---------- Available records

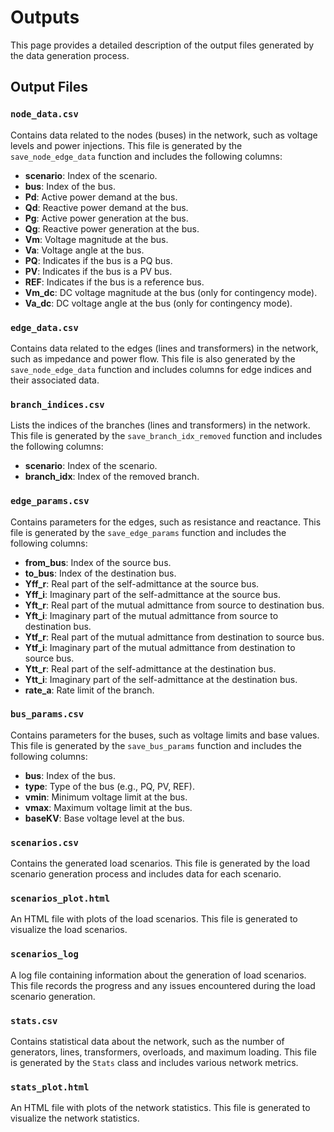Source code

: # Outputs

This page provides a detailed description of the output files generated by the data generation process.

## Output Files

### `node_data.csv`

Contains data related to the nodes (buses) in the network, such as voltage levels and power injections. This file is generated by the `save_node_edge_data` function and includes the following columns:

- **scenario**: Index of the scenario.
- **bus**: Index of the bus.
- **Pd**: Active power demand at the bus.
- **Qd**: Reactive power demand at the bus.
- **Pg**: Active power generation at the bus.
- **Qg**: Reactive power generation at the bus.
- **Vm**: Voltage magnitude at the bus.
- **Va**: Voltage angle at the bus.
- **PQ**: Indicates if the bus is a PQ bus.
- **PV**: Indicates if the bus is a PV bus.
- **REF**: Indicates if the bus is a reference bus.
- **Vm_dc**: DC voltage magnitude at the bus (only for contingency mode).
- **Va_dc**: DC voltage angle at the bus (only for contingency mode).

### `edge_data.csv`

Contains data related to the edges (lines and transformers) in the network, such as impedance and power flow. This file is also generated by the `save_node_edge_data` function and includes columns for edge indices and their associated data.

### `branch_indices.csv`

Lists the indices of the branches (lines and transformers) in the network. This file is generated by the `save_branch_idx_removed` function and includes the following columns:

- **scenario**: Index of the scenario.
- **branch_idx**: Index of the removed branch.

### `edge_params.csv`

Contains parameters for the edges, such as resistance and reactance. This file is generated by the `save_edge_params` function and includes the following columns:

- **from_bus**: Index of the source bus.
- **to_bus**: Index of the destination bus.
- **Yff_r**: Real part of the self-admittance at the source bus.
- **Yff_i**: Imaginary part of the self-admittance at the source bus.
- **Yft_r**: Real part of the mutual admittance from source to destination bus.
- **Yft_i**: Imaginary part of the mutual admittance from source to destination bus.
- **Ytf_r**: Real part of the mutual admittance from destination to source bus.
- **Ytf_i**: Imaginary part of the mutual admittance from destination to source bus.
- **Ytt_r**: Real part of the self-admittance at the destination bus.
- **Ytt_i**: Imaginary part of the self-admittance at the destination bus.
- **rate_a**: Rate limit of the branch.

### `bus_params.csv`

Contains parameters for the buses, such as voltage limits and base values. This file is generated by the `save_bus_params` function and includes the following columns:

- **bus**: Index of the bus.
- **type**: Type of the bus (e.g., PQ, PV, REF).
- **vmin**: Minimum voltage limit at the bus.
- **vmax**: Maximum voltage limit at the bus.
- **baseKV**: Base voltage level at the bus.

### `scenarios.csv`

Contains the generated load scenarios. This file is generated by the load scenario generation process and includes data for each scenario.

### `scenarios_plot.html`

An HTML file with plots of the load scenarios. This file is generated to visualize the load scenarios.

### `scenarios_log`

A log file containing information about the generation of load scenarios. This file records the progress and any issues encountered during the load scenario generation.

### `stats.csv`

Contains statistical data about the network, such as the number of generators, lines, transformers, overloads, and maximum loading. This file is generated by the `Stats` class and includes various network metrics.

### `stats_plot.html`

An HTML file with plots of the network statistics. This file is generated to visualize the network statistics.
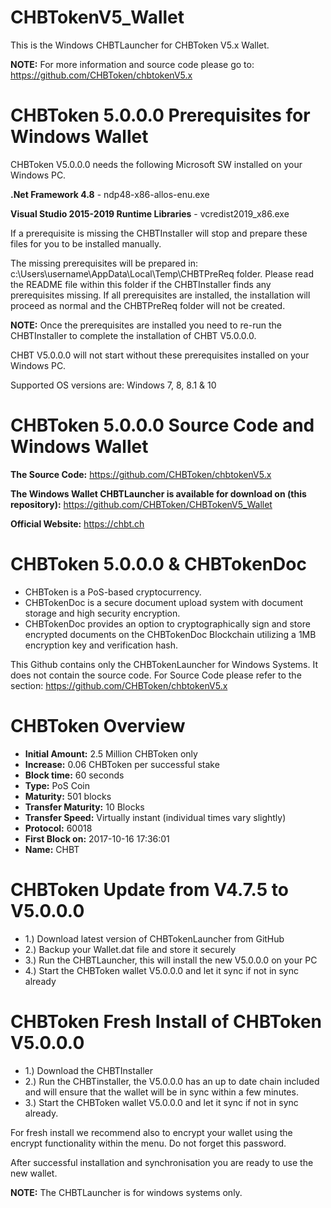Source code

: # CHBTokenV5_Wallet
This is the Windows CHBTLauncher for CHBToken V5.x Wallet.

**NOTE:**
For more information and source code please go to:
https://github.com/CHBToken/chbtokenV5.x

CHBToken 5.0.0.0 Prerequisites for Windows Wallet
===========================
CHBToken V5.0.0.0 needs the following Microsoft SW installed on your Windows PC.

**.Net Framework 4.8** - ndp48-x86-allos-enu.exe

**Visual Studio 2015-2019 Runtime Libraries** - vcredist2019_x86.exe

If a prerequisite is missing the CHBTInstaller will stop and prepare these files for you to be installed manually. 

The missing prerequisites will be prepared in: c:\Users\username\AppData\Local\Temp\CHBTPreReq folder. Please read the README file within this folder if the CHBTInstaller finds any prerequisites missing. If all prerequisites are installed, the installation will proceed as normal and the CHBTPreReq folder will not be created.

**NOTE:** Once the prerequisites are installed you need to re-run the CHBTInstaller to complete the installation of CHBT V5.0.0.0.

CHBT V5.0.0.0 will not start without these prerequisites installed on your Windows PC.

Supported OS versions are: Windows 7, 8, 8.1 & 10

CHBToken 5.0.0.0 Source Code and Windows Wallet
===========================
**The Source Code:** https://github.com/CHBToken/chbtokenV5.x

**The Windows Wallet CHBTLauncher is available for download on (this repository):** https://github.com/CHBToken/CHBTokenV5_Wallet

**Official Website:** https://chbt.ch

CHBToken 5.0.0.0 & CHBTokenDoc
===========================

*  CHBToken is a PoS-based cryptocurrency.
*  CHBTokenDoc is a secure document upload system with document storage and high security encryption.
*  CHBTokenDoc provides an option to cryptographically sign and store encrypted documents on the CHBTokenDoc Blockchain utilizing a 1MB encryption key and verification hash.
 
This Github contains only the CHBTokenLauncher for Windows Systems. It does not contain the source code.
For Source Code please refer to the section: https://github.com/CHBToken/chbtokenV5.x

CHBToken Overview
===========================
*  **Initial Amount:** 2.5 Million CHBToken only
*  **Increase:** 0.06 CHBToken per successful stake
*  **Block time:** 60 seconds
*  **Type:** PoS Coin
*  **Maturity:** 501 blocks
*  **Transfer Maturity:** 10 Blocks
*  **Transfer Speed:** Virtually instant (individual times vary slightly)
*  **Protocol:** 60018
*  **First Block on:** 2017-10-16 17:36:01
*  **Name:** CHBT

CHBToken Update from V4.7.5 to V5.0.0.0
===========================
* 1.) Download latest version of CHBTokenLauncher from GitHub
* 2.) Backup your Wallet.dat file and store it securely
* 3.) Run the CHBTLauncher, this will install the new V5.0.0.0 on your PC
* 4.) Start the CHBToken wallet V5.0.0.0 and let it sync if not in sync already

CHBToken Fresh Install of CHBToken V5.0.0.0
===========================
* 1.) Download the CHBTInstaller
* 2.) Run the CHBTinstaller, the V5.0.0.0 has an up to date chain included and will ensure that the wallet will be in sync within a few minutes.
* 3.) Start the CHBToken wallet V5.0.0.0 and let it sync if not in sync already.

For fresh install we recommend also to encrypt your wallet using the encrypt functionality within the menu. Do not forget this password.

After successful installation and synchronisation you are ready to use the new wallet.

**NOTE:** 
The CHBTLauncher is for windows systems only. 
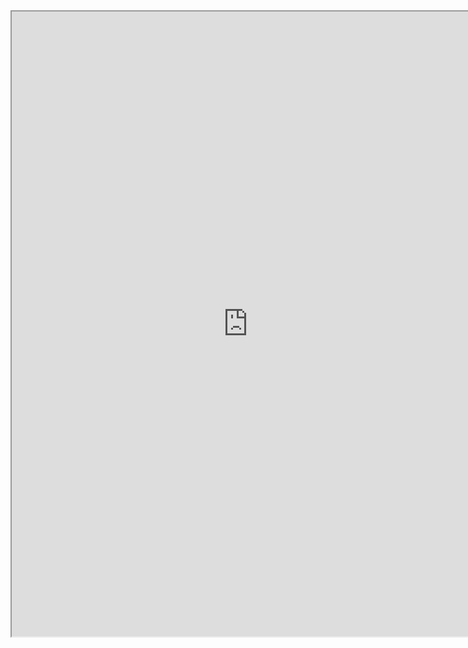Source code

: <iframe src="https://nbviewer.jupyter.org/github/windmissing/programming_basics_for_ML/blob/master/jupyter/numpy/OneVector.ipynb" width="150%" height="1000"></iframe>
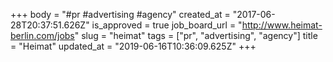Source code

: +++
body = "#pr #advertising #agency"
created_at = "2017-06-28T20:37:51.626Z"
is_approved = true
job_board_url = "http://www.heimat-berlin.com/jobs"
slug = "heimat"
tags = ["pr", "advertising", "agency"]
title = "Heimat"
updated_at = "2019-06-16T10:36:09.625Z"
+++
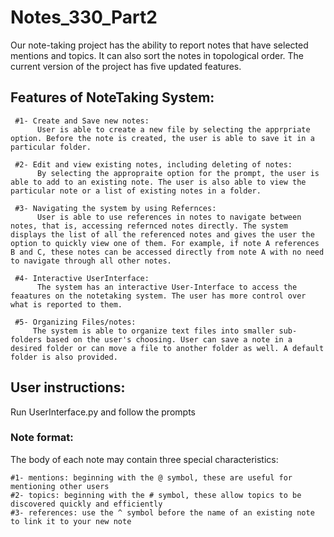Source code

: # Notes_330_Part2
 Our note-taking project has the ability to report notes that have selected mentions and topics. It can also sort the notes in topological order. The current version of the project has five updated features.
 
  ## Features of NoteTaking System:
  
     #1- Create and Save new notes:	
	      User is able to create a new file by selecting the apprpriate option. Before the note is created, the user is able to save it in a particular folder. 
            
     #2- Edit and view existing notes, including deleting of notes:
          By selecting the appropraite option for the prompt, the user is able to add to an existing note. The user is also able to view the particular note or a list of existing notes in a folder.         
            
     #3- Navigating the system by using Refernces:
          User is able to use references in notes to navigate between notes, that is, accessing refernced notes directly. The system displays the list of all the referenced notes and gives the user the option to quickly view one of them. For example, if note A references B and C, these notes can be accessed directly from note A with no need to navigate through all other notes.             
          
     #4- Interactive UserInterface:
          The system has an interactive User-Interface to access the feaatures on the notetaking system. The user has more control over what is reported to them.
	  
     #5- Organizing Files/notes:
         The system is able to organize text files into smaller sub-folders based on the user's choosing. User can save a note in a desired folder or can move a file to another folder as well. A default folder is also provided.

## User instructions:
Run UserInterface.py and follow the prompts
### Note format:
The body of each note may contain three special characteristics:

	#1- mentions: beginning with the @ symbol, these are useful for mentioning other users
	#2- topics: beginning with the # symbol, these allow topics to be discovered quickly and efficiently
	#3- references: use the ^ symbol before the name of an existing note to link it to your new note
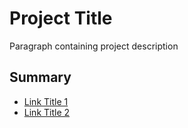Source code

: # Project Title

Paragraph containing project description

## Summary

  - [Link Title 1](#1)
  - [Link Title 2](#2)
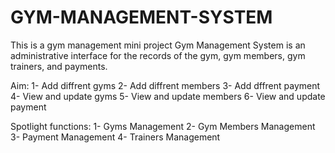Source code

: # GYM-MANAGEMENT-SYSTEM
This is a gym management mini project Gym Management System is an administrative interface for the records of the gym, gym members, gym trainers, and payments.

Aim:
1- Add diffrent gyms
2- Add diffrent members
3- Add dffrent payment
4- View and update gyms
5- View and update members
6- View and update payment

Spotlight functions:
1- Gyms Management
2- Gym Members Management
3- Payment Management
4- Trainers Management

--------------------

*Exercise brief*:
Exactly and only the lines from the one containing "3- Add dffrent payment" to the end of the entries above are to be written out.

*Answer box*:
3- Add dffrent payment
4- View and update gyms
5- View and update members
6- View and update payment

Spotlight functions:
1- Gyms Management
2- Gym Members Management
3- Payment Management
4- Trainers Management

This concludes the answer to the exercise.